A plotline from the fourth episode of "Moon Knight" got me thinking. In the episode, Layla El-Faouly (May Calamawy) discovers a secret about her father's death that is meant to shake up the status quo. But instead it falls kind of flat. The reason, aside from some issues with the delivery, comes back around to our debate about shorter television seasons.
You see, Layla's father is mentioned a grand total of one time in in the episodes preceding this reveal. "Moon Knight" is a limited series which will run for a grand total of six episodes. One of its other mysteries, whether main character Marc Spector has a third personality hiding beneath the surface, is something the show hinted at very lightly before Episode 4, with precious little time left to develop this plotline. There's no guarantee Moon Knight will get a second season, since star Oscar Isaac only signed on for the show as a limited series. So "Moon Knight" is going to have to resolve this question in a satisfactory way sometime in the next two episodes.
It's exceedingly difficult to imagine Moon Knight doing that in a way that will feel full and satisfying, because no matter how you slice it, it will only feature in two episodes at most.
Time is the secret ingredient to reclaiming your lands
Alexander Dreymon as Uhtred in "The Last Kingdom" (Joe Ablas/Netflix)We've talked an awful lot about the dangers that can come with doing a shorter season, but let's take a moment to reflect on a show that did the opposite, to great success. Season 5 of "The Last Kingdom" dropped on Netflix last month, and it's gotten an incredibly good response from critics and fans alike, so much so that it's sparked an online debate about whether it was better than "Game of Thrones."
The first two seasons of "The Last Kingdom" were only eight episodes while the final three seasons upped the ante to 10 each. For my money, a large part of why "The Last Kingdom" season 5 was so successful was because it took the time to make us really feel the ramifications of everything that was occurring, and what nearing the end of this journey meant to the characters. Yes, Uhtred gets to set his sights one last time on his childhood home of Bebbanburg, but as that finish line looms, he stops to question whether he's really ready to take that leap, or if the gods are playing some kind of cruel trick on him by giving him the opportunity to reclaim his lands.

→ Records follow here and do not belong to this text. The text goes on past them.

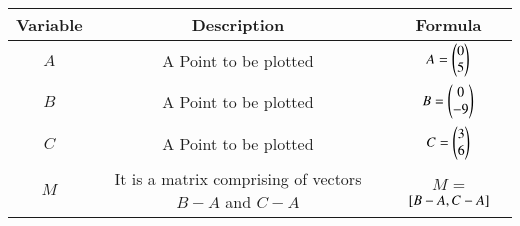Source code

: \begin{center}
    \begin{tabular}{|c|c|c|} 
        \hline
            \textbf{Variable} & \textbf{Description} & \textbf{Formula} \\ 
        \hline
            $A$   & A Point to be plotted & $A = \begin{pmatrix}0 \\ 5\end{pmatrix}$ \\ 
        \hline
            $B$   &  A Point to be plotted &  $B = \begin{pmatrix}0 \\ -9\end{pmatrix}$\\ 
        \hline
            $C$   & A Point to be plotted & $C  = \begin{pmatrix}3\\6\end{pmatrix}$\\ 
        \hline
            $M$   & It is a matrix comprising of vectors $B-A$ and $C-A$ & $M$ = \textbf{${}\left[B-A,C-A\right]$}\\ 
        \hline
    \end{tabular}
\end{center}  




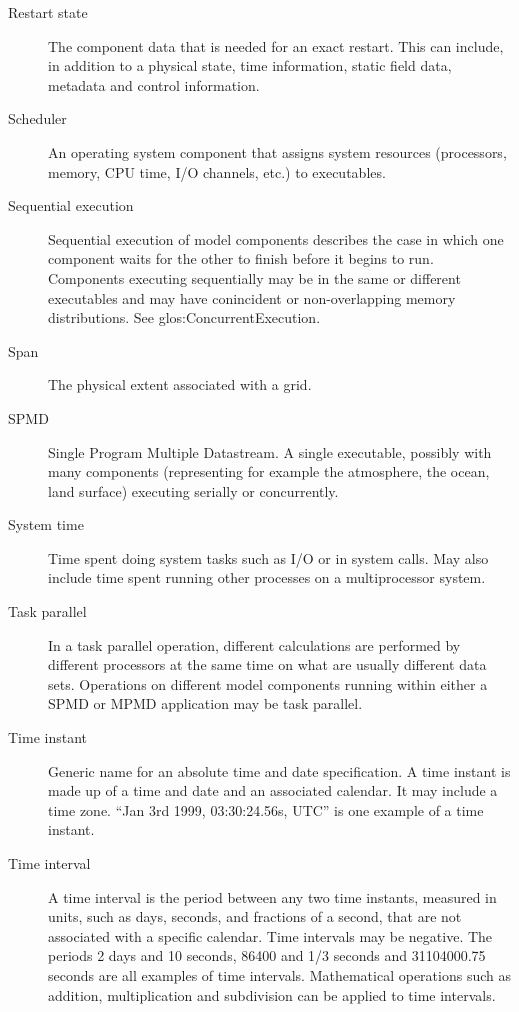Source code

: \begin{description}
\item[Restart state] \label{glos:RestartState} The component 
  data that 
  is needed for an exact restart. This can include, in addition to 
  a physical state,  time information, static field data,
  metadata and control information. 

\item[Scheduler] \label{glos:Scheduler} An operating system component 
  that assigns system
  resources (processors, memory, CPU time, I/O channels, etc.) to
  executables.

\item[Sequential execution] \label{glos:SequentialExecution}
Sequential execution of model components describes the case in which 
one component waits for the other to finish before it begins
to run.  Components executing sequentially may be in the same or 
different executables and may have conincident or non-overlapping 
memory distributions.  See 
{glos:ConcurrentExecution}.

\item[Span] \label{glos:Span} The physical extent associated with a grid.

\item[SPMD] \label{glos:SPMD} Single Program Multiple Datastream. 
  A single executable, possibly with many 
  components (representing for example the atmosphere, the ocean, 
  land surface) executing serially or concurrently.

\item [System time] \label{glos:SysTime}Time spent doing system tasks such as I/O or in system calls.  May also
include time spent running other processes on a multiprocessor system.

\item[Task parallel] \label{glos:TaskParallel}  In a task parallel operation,
different calculations are performed by different processors at the same time
on what are usually different data sets.  Operations on different model 
components running within either a SPMD or MPMD application may be task 
parallel.  

\item [Time instant] \label{glos:TimeInstant}
Generic name for an absolute time and date specification. A time instant is made 
up of a time and date and an associated calendar. It may include a time zone.
``Jan 3rd 1999, 03:30:24.56s, UTC'' is one example of a time instant.

\item [Time interval] \label{glos:TimeInterval} A time interval is the
period between any two time instants, measured in units, such as days, 
seconds, and fractions of a second, that are not associated with a specific
calendar.  Time intervals may be negative.  The periods 2 days and 10 seconds, 
86400 and 1/3 seconds and 31104000.75 seconds are all examples of time intervals.  
Mathematical operations such as addition, multiplication and subdivision 
can be applied to time intervals.


\end{description}
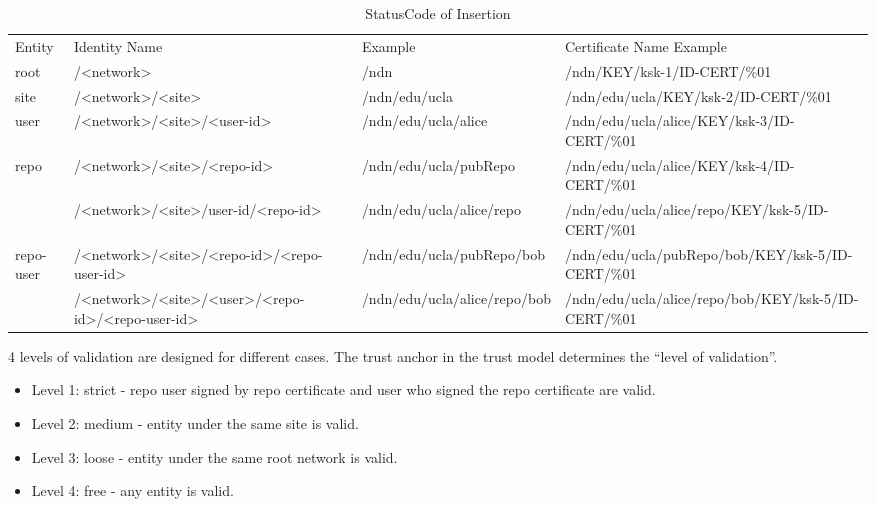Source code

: \documentclass{acm_proc_article-sp}
\begin{document}
\begin{table*}[!hbp]

\centering
\small

\begin{tabularx}{\textwidth}{l | X | l | X}

\hline
Entity & Identity Name & Example & Certificate Name Example \\
root & /<network> & /ndn & /ndn/KEY/ksk-1/ID-CERT/\%01 \\
site & /<network>/<site> & /ndn/edu/ucla & /ndn/edu/ucla/KEY/ksk-2/ID-CERT/\%01 \\
user & /<network>/<site>/<user-id> & /ndn/edu/ucla/alice & /ndn/edu/ucla/alice/KEY/ksk-3/ID-CERT/\%01 \\
\multirow{2}{*}{repo} & /<network>/<site>/<repo-id> & /ndn/edu/ucla/pubRepo & /ndn/edu/ucla/alice/KEY/ksk-4/ID-CERT/\%01 \\
& /<network>/<site>/user-id/<repo-id> &  /ndn/edu/ucla/alice/repo & /ndn/edu/ucla/alice/repo/KEY/ksk-5/ID-CERT/\%01 \\
\multirow{2}{*}{repo-user} & /<network>/<site>/<repo-id>/<repo-user-id>  & /ndn/edu/ucla/pubRepo/bob & /ndn/edu/ucla/pubRepo/bob/KEY/ksk-5/ID-CERT/\%01 \\

& /<network>/<site>/<user>/<repo-id>/<repo-user-id> & /ndn/edu/ucla/alice/repo/bob & /ndn/edu/ucla/alice/repo/bob/KEY/ksk-5/ID-CERT/\%01 \\
\hline

\end{tabularx}
\caption{StatusCode of Insertion}
\end{table*}

4 levels of validation are designed for different cases. The trust anchor in the trust model determines the ``level of validation''.

\begin{itemize}

\item Level 1: strict - repo user signed by repo certificate and user who signed the repo certificate are valid.

\item Level 2: medium - entity under the same site is valid.

\item Level 3: loose - entity under the same root network is valid.

\item Level 4: free - any entity is valid.

\end{itemize}
\end{document}
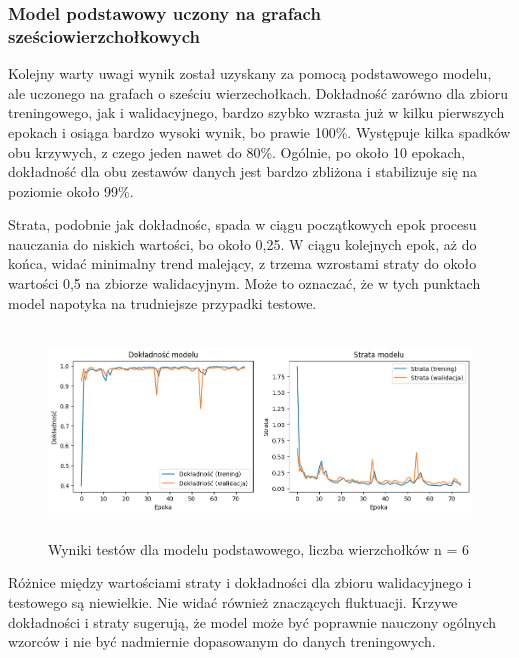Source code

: 
\subsubsection{Model podstawowy uczony na grafach sześciowierzchołkowych}

Kolejny warty uwagi wynik został uzyskany za pomocą podstawowego modelu, ale uczonego na grafach o sześciu wierzechołkach.
Dokładność zarówno dla zbioru treningowego, jak i walidacyjnego, bardzo szybko wzrasta już w kilku pierwszych epokach
i osiąga bardzo wysoki wynik, bo prawie 100\%.
Występuje kilka spadków obu krzywych, z czego jeden nawet do 80\%.
Ogólnie, po około 10 epokach, dokładność dla obu zestawów danych jest bardzo zbliżona i stabilizuje się na poziomie około 99\%.

Strata, podobnie jak dokładnośc, spada w ciągu początkowych epok procesu nauczania do niskich wartości, bo około 0,25.
W ciągu kolejnych epok, aż do końca, widać minimalny trend malejący, z trzema wzrostami straty do około wartości 0,5 na zbiorze walidacyjnym.
Może to oznaczać, że w tych punktach model napotyka na trudniejsze przypadki testowe.

\begin{figure}[ht]
	\centering
	\includegraphics[height=5.5cm]{resources/tests/images/v3/base6_img.png}
	\caption{Wyniki testów dla modelu podstawowego, liczba wierzchołków n = 6}
	\label{Fig:tests-base-3a}
\end{figure}
\FloatBarrier

Różnice między wartościami straty i dokładności dla zbioru walidacyjnego i testowego są niewielkie.
Nie widać również znaczących fluktuacji.
Krzywe dokładności i straty sugerują, że model może być poprawnie nauczony ogólnych wzorców
i nie być nadmiernie dopasowanym do danych treningowych.

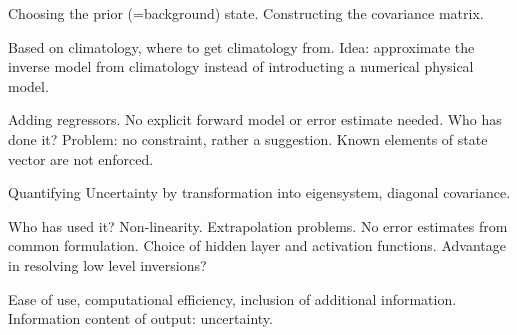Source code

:    \startsubsection[title={Constructing the Prior},reference=ch:construct_prior]

        Choosing the prior (=background) state. Constructing the covariance
        matrix.

    \stopsubsection

\stopsection


\startsection[title=Linear Regression]

    Based on climatology, where to get climatology from. Idea: approximate
    the inverse model from climatology instead of introducting a numerical
    physical model.

    Adding regressors. No explicit forward model or error estimate needed.
    Who has done it? Problem: no constraint, rather a suggestion. Known
    elements of state vector are not enforced.
    
    Quantifying Uncertainty by transformation into eigensystem, diagonal
    covariance.

\stopsection


\startsection[title=Neural Network Regression]

    Who has used it? Non-linearity. Extrapolation problems. No error estimates
    from common formulation. Choice of hidden layer and activation functions.
    Advantage in resolving low level inversions?

\stopsection


\startsection[title=Comparison of Techniques]

    Ease of use, computational efficiency, inclusion of additional information.
    Information content of output: uncertainty.

\stopsection

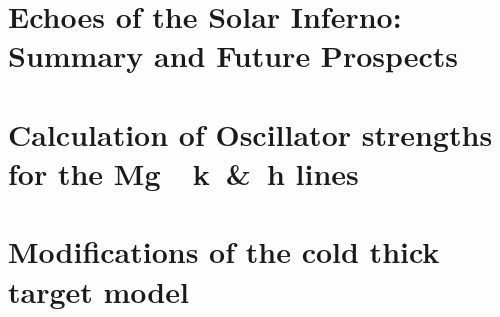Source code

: \documentclass[plain]{hvdthesis}
\begin{document}
\chapter{Echoes of the Solar Inferno: Summary and Future Prospects}\label{c:chap8}

\clearpage
%
\appendix
\chapter{Calculation of Oscillator strengths for the Mg~~k~\&~h lines}\label{c:a1}

\clearpage

\chapter{Modifications of the cold thick target model}\label{c:a2}

\clearpage

\singlespace
%

\end{document}
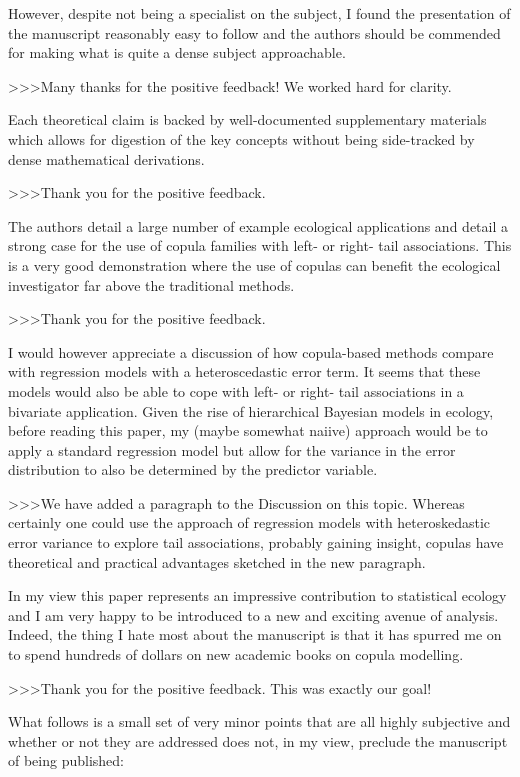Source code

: However, despite not being a specialist on the subject, I found the presentation of the manuscript 
reasonably easy to follow and the authors should be commended for making what is quite a dense 
subject approachable.  

>>>Many thanks for the positive feedback! We worked hard for clarity.

Each theoretical claim is backed by well-documented supplementary materials which allows for 
digestion of the key concepts without being side-tracked by dense mathematical derivations.

>>>Thank you for the positive feedback.

The authors detail a large number of example ecological applications and detail a strong case 
for the use of copula families with left- or right- tail associations.  This is a very good 
demonstration where the use of copulas can benefit the ecological investigator far above the 
traditional methods.  

>>>Thank you for the positive feedback.

I would however appreciate a discussion of how copula-based methods compare with regression 
models with a heteroscedastic error term.  It seems that these models would also be able to 
cope with left- or right- tail associations in a bivariate application.  Given the rise of 
hierarchical Bayesian models in ecology, before reading this paper, my (maybe somewhat naiive) 
approach would be to apply a standard regression model but allow for the variance in the error 
distribution to also be determined by the predictor variable.

>>>We have added a paragraph to the Discussion on this topic. Whereas certainly 
one could use the approach of regression models with heteroskedastic error variance to 
explore tail associations, probably gaining insight, copulas have theoretical 
and practical advantages sketched in the new paragraph.

In my view this paper represents an impressive contribution to statistical ecology and I am 
very happy to be introduced to a new and exciting avenue of analysis.  Indeed, the thing I 
hate most about the manuscript is that it has spurred me on to spend hundreds of dollars on 
new academic books on copula modelling.

>>>Thank you for the positive feedback. This was exactly our goal!

What follows is a small set of very minor points that are all highly subjective and whether 
or not they are addressed does not, in my view, preclude the manuscript of being published:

In short, "The Last Kingdom" took its time to tell its story as effectively as it could. There were a few odd moments where it felt like things were moving from point A to point B too quickly, but mostly they avoided that kind of pitfall.
What's it all mean?
Henry Cavill in "The Witcher" (Jay Maidment/HBO Max)At the end of the day, there are a million and one factors that go into deciding how many episodes a season of television will get: budget, scheduling for actors and crew, the demands and expectations of specific platforms or networks . . . the list goes on. For as many examples of shows where a shorter episode count muddied the waters, there are other examples where it worked out. Would more episodes of "The Witcher" have improved its second season? Honestly, I don't think so. It felt like the right amount for what the production was trying to achieve.
But in general, as a trend, I think episode counts are something that producers need to take a much harder look at. Shorter seasons should be a tool used for a specific reason, rather than the default for the sake of the bottom line.